El ministro ruso de Exteriores, Sergei Lavrov, se permitió ironizar expresando su «sorpresa» por el «estupor» mundial que parece haber causado la llamada entre ambos líderes, «una conversación normal y corriente entre dos personas educadas».
Rusia pide más
Sin confirmar la cita en Ryad, el portavoz del Kremlin, Dmitri Peskov, confirmó la sintonía entre ambos presidentes para «una solución política, negociada» al conflicto de Ucrania, a la espera, no obstante, de que el futuro trabajo conjunto pueda traducirse en «resultados».
Y es que pese a que coincidió en que la cumbre debe realizarse «rápidamente», insistió en que «hay muchos temas en el orden del día», más allá de Ucrania, sobre todo un «debate en profundidad» sobre «la seguridad en el continente europeo» en su conjunto y las «preocupaciones de seguridad» de Rusia.
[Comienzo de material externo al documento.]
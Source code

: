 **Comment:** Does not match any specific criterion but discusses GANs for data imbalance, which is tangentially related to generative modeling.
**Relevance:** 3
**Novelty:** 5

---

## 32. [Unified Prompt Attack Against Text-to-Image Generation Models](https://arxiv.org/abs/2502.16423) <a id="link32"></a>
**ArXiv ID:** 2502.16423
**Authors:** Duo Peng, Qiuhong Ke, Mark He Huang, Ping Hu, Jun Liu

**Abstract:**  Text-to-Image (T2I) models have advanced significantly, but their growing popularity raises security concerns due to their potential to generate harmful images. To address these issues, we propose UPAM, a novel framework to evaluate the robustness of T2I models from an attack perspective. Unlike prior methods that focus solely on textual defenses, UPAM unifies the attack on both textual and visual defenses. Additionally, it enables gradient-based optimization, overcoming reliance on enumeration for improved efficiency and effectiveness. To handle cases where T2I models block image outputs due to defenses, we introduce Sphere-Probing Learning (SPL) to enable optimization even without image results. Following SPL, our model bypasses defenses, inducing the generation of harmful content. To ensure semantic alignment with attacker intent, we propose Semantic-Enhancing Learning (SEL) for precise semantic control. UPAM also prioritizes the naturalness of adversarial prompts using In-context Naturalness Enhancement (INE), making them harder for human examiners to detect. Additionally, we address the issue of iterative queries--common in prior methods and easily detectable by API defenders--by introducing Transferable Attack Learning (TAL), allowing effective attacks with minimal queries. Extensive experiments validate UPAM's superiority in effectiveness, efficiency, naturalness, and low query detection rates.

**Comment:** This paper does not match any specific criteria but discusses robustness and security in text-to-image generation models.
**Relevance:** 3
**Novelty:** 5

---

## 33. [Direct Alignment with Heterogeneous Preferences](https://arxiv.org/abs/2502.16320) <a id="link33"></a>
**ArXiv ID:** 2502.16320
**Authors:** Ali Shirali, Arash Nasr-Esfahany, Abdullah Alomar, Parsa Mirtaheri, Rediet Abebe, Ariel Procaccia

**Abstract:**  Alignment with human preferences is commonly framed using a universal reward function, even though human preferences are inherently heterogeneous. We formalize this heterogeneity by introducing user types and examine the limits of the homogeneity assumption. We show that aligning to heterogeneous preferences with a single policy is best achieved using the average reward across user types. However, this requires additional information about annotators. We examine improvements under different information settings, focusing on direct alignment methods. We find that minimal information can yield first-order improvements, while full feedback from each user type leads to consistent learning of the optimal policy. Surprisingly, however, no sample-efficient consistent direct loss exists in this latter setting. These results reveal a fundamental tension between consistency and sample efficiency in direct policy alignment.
Moscú considera la ampliación de la OTAN hasta sus fronteras como una amenaza existencial y envió a Occidente en diciembre de 2021, pocas semanas antes del inicio de la ofensiva contra Ucrania, una lista de exigencias para obtener garantías de seguridad.
Estas propuestas incluían una prohibición de que Ucrania y otros países de la ex URSS se unieran a la Alianza Atlántica, así como una retirada de las tropas y armas de la OTAN de los países que se unieron a la organización después de mayo de 1997, que incluyen los países bálticos y Polonia, Rumanía y Bulgaria, que limitan con el mar Negro.
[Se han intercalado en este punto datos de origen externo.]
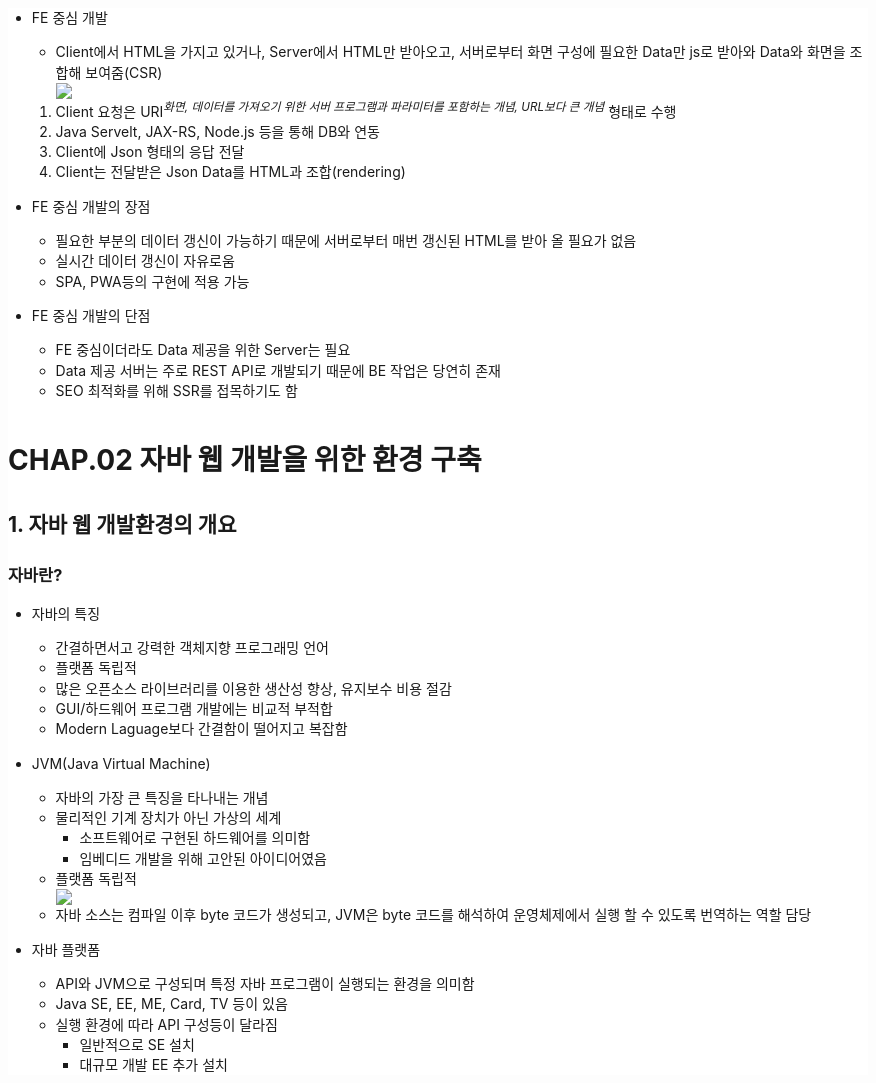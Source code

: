 - FE 중심 개발

  - Client에서 HTML을 가지고 있거나, Server에서 HTML만 받아오고, 서버로부터 화면 구성에 필요한 Data만 js로 받아와 Data와 화면을 조합해 보여줌(CSR)
    <img src="../../images/2022-10-25-webservice/223122.png" style="box-sizing: border-box; width: 100%; display: block;
             margin-left: auto;
             margin-right: auto;">

  1. Client 요청은 URI<sup>_화면, 데이터를 가져오기 위한 서버 프로그램과 파라미터를 포함하는 개념, URL보다 큰 개념_</sup> 형태로 수행
  2. Java Servelt, JAX-RS, Node.js 등을 통해 DB와 연동
  3. Client에 Json 형태의 응답 전달
  4. Client는 전달받은 Json Data를 HTML과 조합(rendering)

- FE 중심 개발의 장점
  - 필요한 부분의 데이터 갱신이 가능하기 때문에 서버로부터 매번 갱신된 HTML를 받아 올 필요가 없음
  - 실시간 데이터 갱신이 자유로움
  - SPA, PWA등의 구현에 적용 가능
- FE 중심 개발의 단점
  - FE 중심이더라도 Data 제공을 위한 Server는 필요
  - Data 제공 서버는 주로 REST API로 개발되기 때문에 BE 작업은 당연히 존재
  - SEO 최적화를 위해 SSR를 접목하기도 함

# CHAP.02 자바 웹 개발을 위한 환경 구축

## 1. 자바 웹 개발환경의 개요

### 자바란?

- 자바의 특징

  - 간결하면서고 강력한 객체지향 프로그래밍 언어
  - 플랫폼 독립적
  - 많은 오픈소스 라이브러리를 이용한 생산성 향상, 유지보수 비용 절감
  - GUI/하드웨어 프로그램 개발에는 비교적 부적합
  - Modern Laguage보다 간결함이 떨어지고 복잡함

- JVM(Java Virtual Machine)

  - 자바의 가장 큰 특징을 타나내는 개념
  - 물리적인 기계 장치가 아닌 가상의 세계
    - 소프트웨어로 구현된 하드웨어를 의미함
    - 임베디드 개발을 위해 고안된 아이디어였음
  - 플랫폼 독립적
    <img src="../../images/2022-10-25-webservice/223912.png" style="box-sizing: border-box; width: 100%; display: block;
               margin-left: auto;
               margin-right: auto;">
  - 자바 소스는 컴파일 이후 byte 코드가 생성되고, JVM은 byte 코드를 해석하여 운영체제에서 실행 할 수 있도록 번역하는 역할 담당

- 자바 플랫폼
  - API와 JVM으로 구성되며 특정 자바 프로그램이 실행되는 환경을 의미함
  - Java SE, EE, ME, Card, TV 등이 있음
  - 실행 환경에 따라 API 구성등이 달라짐
    - 일반적으로 SE 설치
    - 대규모 개발 EE 추가 설치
Las principales demandas fueron rechazadas a finales de enero por la OTAN y EEUU, y Moscú lanzó su ataque contra Ucrania un mes después.
El Kremlin también desea hablar con Trump sobre la renovación del último tratado de desarme, Start, que expira dentro de un año, y el control de armas, aunque se desconoce si esto incluirá el nuevo armamento hipersónico ruso que Moscú ha presentado en el frente de Ucrania como una prueba si no de su superioridad tecno-militar respecto a Occidente sí de un potencial equiparable.
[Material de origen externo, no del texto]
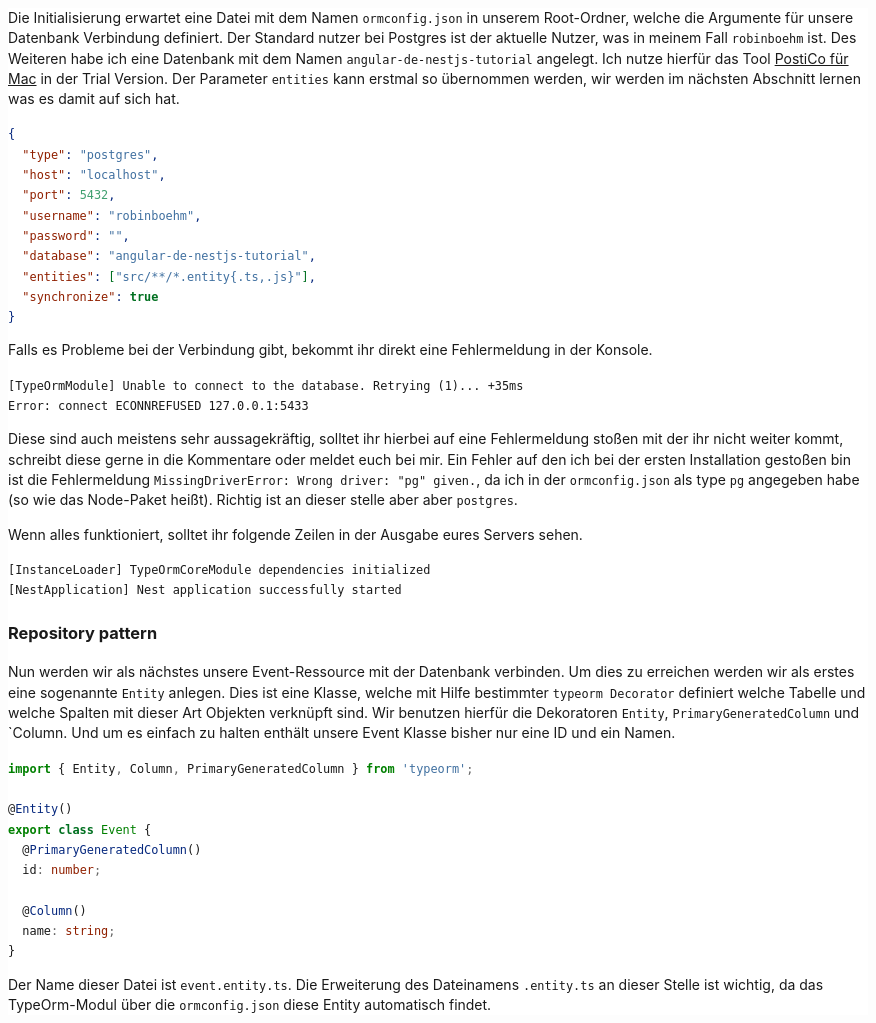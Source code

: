 Die Initialisierung erwartet eine Datei mit dem Namen `ormconfig.json` in unserem Root-Ordner, welche die Argumente für unsere Datenbank Verbindung definiert. Der Standard nutzer bei Postgres ist der aktuelle Nutzer, was in meinem Fall  `robinboehm` ist. Des Weiteren habe ich eine Datenbank mit dem Namen `angular-de-nestjs-tutorial` angelegt. Ich nutze hierfür das Tool [PostiCo für Mac](https://eggerapps.at/postico/) in der Trial Version. Der Parameter `entities`  kann erstmal so übernommen werden, wir werden im nächsten Abschnitt lernen was es damit auf sich hat.

```json
{
  "type": "postgres",
  "host": "localhost",
  "port": 5432,
  "username": "robinboehm",
  "password": "",
  "database": "angular-de-nestjs-tutorial",
  "entities": ["src/**/*.entity{.ts,.js}"],
  "synchronize": true
}
```

Falls es Probleme bei der Verbindung gibt, bekommt ihr direkt eine Fehlermeldung in der Konsole.

```cmd-output
[TypeOrmModule] Unable to connect to the database. Retrying (1)... +35ms
Error: connect ECONNREFUSED 127.0.0.1:5433
```

Diese sind auch meistens sehr aussagekräftig, solltet ihr hierbei auf eine Fehlermeldung stoßen mit der ihr nicht weiter kommt, schreibt diese gerne in die Kommentare oder meldet euch bei mir. Ein Fehler auf den ich bei der ersten Installation gestoßen bin ist die Fehlermeldung `MissingDriverError: Wrong driver: "pg" given.`, da ich in der `ormconfig.json` als type `pg` angegeben habe (so wie das Node-Paket heißt). Richtig ist an dieser stelle aber aber `postgres`.

Wenn alles funktioniert, solltet ihr folgende Zeilen in der Ausgabe eures Servers sehen.

```cmd-output
[InstanceLoader] TypeOrmCoreModule dependencies initialized
[NestApplication] Nest application successfully started
```

### Repository pattern
Nun werden wir als nächstes unsere Event-Ressource mit der Datenbank verbinden. Um dies zu erreichen werden wir als erstes eine sogenannte `Entity` anlegen. Dies ist eine Klasse, welche mit Hilfe bestimmter `typeorm Decorator` definiert welche Tabelle und welche Spalten mit dieser Art Objekten verknüpft sind. Wir benutzen hierfür die Dekoratoren `Entity`, `PrimaryGeneratedColumn` und `Column. Und um es einfach zu halten enthält unsere Event Klasse bisher nur eine ID und ein Namen.


```typescript
import { Entity, Column, PrimaryGeneratedColumn } from 'typeorm';

@Entity()
export class Event {
  @PrimaryGeneratedColumn()
  id: number;

  @Column()
  name: string;
}
```
Der Name dieser Datei ist `event.entity.ts`. Die Erweiterung des Dateinamens `.entity.ts` an dieser Stelle ist wichtig, da das TypeOrm-Modul über die `ormconfig.json` diese Entity automatisch findet.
Los grandes de Europa y los aliados de la OTAN exigen voz y voto, también para Zelenski
Los cinco países más poblados de la UE, desde el núcleo francoalemán -París y Berlín afrontan crisis existenciales- hasta los dos países mediterráneos, la Italia de la posfascista Giorgia Meloni y la España del socialdemócrata Pedro Sánchez, sin olvidar a Polonia, y Gran Bretaña, exsocio comunitario, han salido al paso del ninguneo de Donald Trump e insisten en que compete a Ucrania decidir a qué está dispuesta a renunciar o transigir en unas negociaciones de paz.
Exigen, asimismo, que la UE, que financió el año pasado el 60% de la ayuda a Ucrania, debe participar directamente en el diálogo. Esta exigencia fue prácticamente unánime en la cumbre de ministros de Defensa de la OTAN en Bruselas. «Creemos que es muy importante que Zelenski esté en la mesa de negociación. Creo que todos decimos de manera unida no a las discusiones sobre Ucrania sin Ucrania. Lo mismo decimos para Europa, porque lo que se negocia también tiene implicaciones para la seguridad en Europa», dijo el ministro de Países Bajos, Ruben Brekelmans.
La representante luxemburguesa, Yuriko Backes, recalcó que«nada» sobre Ucrania debería decidirse«sin Ucrania en la mesa», ni «nada» sobre la seguridad de Europa debería decidirse «sin los europeos en la mesa». Los ministros de Canadá, Suecia, Estonia y Canadá hicieron suya esta exigencia.
«Si no somos capaces de trabajar juntos como un equipo, para el mundo democrático, va a ser la época más oscura desde la Segunda Guerra Mundial», señaló la ministra lituana, Dovile Sakaliene, y agregó que Ucrania «es solo la primera fase de la expansión imperial de Rusia».
Unidad que no existe. El primer ministro de Hungría, el ultra Viktor Orban, definió el reciente comunicado sobre Ucrania de la alta representante de Exteriores de la Unión Europea, Kaja Kallas, y de los seis grandes países europeos como un «triste testimonio del mal liderazgo comunitario». Kallas hizo suya la declaración de Weimar en la que remarcan estar «dispuestos a aumentar el apoyo a Ucrania» y que su «objetivo común» es apoyar a ese país «hasta que se logre una paz justa, integral y duradera» que respete su «independencia, soberanía e integridad territorial».